简体繁体 English

R 将数值上传到 boolean 列 - 为什么？

[英]R uploads numeric value into boolean column - why?

原文 2023-01-24 16:08:36 3 1 r/ boolean

I want to upload an Excel file as a dataframe in R. It is a large file with a lot of numbers and some #NV values.我想上传一个 Excel 文件作为 R 中的 dataframe。这是一个包含很多数字和一些#NV 值的大文件。

The upload works good for the majority of columns (in total, there are 4,000 columns).上传适用于大多数列（总共有 4,000 列）。 But for some columns, R changes the columns to "TRUE" or "FALSE", creating a boolean column.但对于某些列，R 将列更改为“TRUE”或“FALSE”，从而创建 boolean 列。

I don't want that, since all of the columns are supposed to be numeric.我不希望这样，因为所有的列都应该是数字的。

Do you know why R does that?你知道为什么 R 这样做吗？

1 个解决方案

It would really help if you provided code snippets, because there are many different excel-to-dataframe libraries/methods/behaviors.如果您提供代码片段，那将非常有帮助，因为有许多不同的 excel 到数据框库/方法/行为。

But assuming that you are using writexl , the read_excel function has a guess_max parameter for this kind of case.但假设您使用的是writexl ，则read_excel function 有一个针对这种情况的guess_max参数。 guess_max is 1000 by default. guess_max默认为 1000。

Try df <- read_excel(path = filepath, sheet = sheet_name, guess_max = 100000)试试df <- read_excel(path = filepath, sheet = sheet_name, guess_max = 100000)

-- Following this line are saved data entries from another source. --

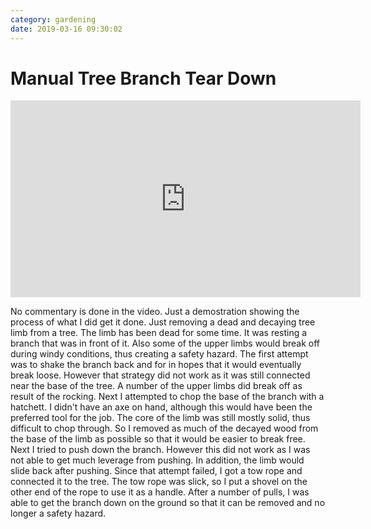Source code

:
 ```yaml
---
category: gardening
date: 2019-03-16 09:30:02
---
```


# Manual Tree Branch Tear Down

<iframe src="https://www.youtube.com/embed/X1fOSaVnS20" allow="autoplay; encrypted-media" allowfullscreen="" width="560" height="315" frameborder="0"></iframe>

No commentary is done in the video. Just a demostration showing the process of what I did get it done.
Just removing a dead and decaying tree limb from a tree. The limb has been dead for some time. It was resting a branch that was in front of it. Also some of the upper limbs would break off during windy conditions, thus creating a safety hazard.
The first attempt was to shake the branch back and for in hopes that it would eventually break loose. However that strategy did not work as it was still connected near the base of the tree. A number of the upper limbs did break off as result of the rocking.
Next I attempted to chop the base of the branch with a hatchett. I didn't have an axe on hand, although this would have been the preferred tool for the job. The core of the limb was still mostly solid, thus difficult to chop through. So I removed as much of the decayed wood from the base of the limb as possible so that it would be easier to break free.
Next I tried to push down the branch. However this did not work as I was not able to get much leverage from pushing. In addition, the limb would slide back after pushing.
Since that attempt failed, I got a tow rope and connected it to the tree. The tow rope was slick, so I put a shovel on the other end of the rope to use it as a handle.
After a number of pulls, I was able to get the branch down on the ground so that it can be removed and no longer a safety hazard.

Since dataframes cannot have different data types in the same column, read_excel has to read your excel file and guess what data type each column should be, before actually filling the dataframe. If a column happens to only have NA values in the first 1000 rows, read_excel will assume you have a column of booleans, and then all subsequent values encountered in future rows will be cast accordingly.由于数据帧在同一列中不能有不同的数据类型， read_excel必须读取您的 excel 文件并猜测每列应该是什么数据类型，然后再实际填充 dataframe。如果一列恰好在前 1000 行中只有 NA 值， read_excel将假定您有一列布尔值，然后将相应地转换未来行中遇到的所有后续值。 So if you set guess_max to something huge, you make read_excel slower, but it might avoid the casting of numerics to booleans.因此，如果将guess_max设置为很大的值，会使read_excel变慢，但它可能会避免将数字转换为布尔值。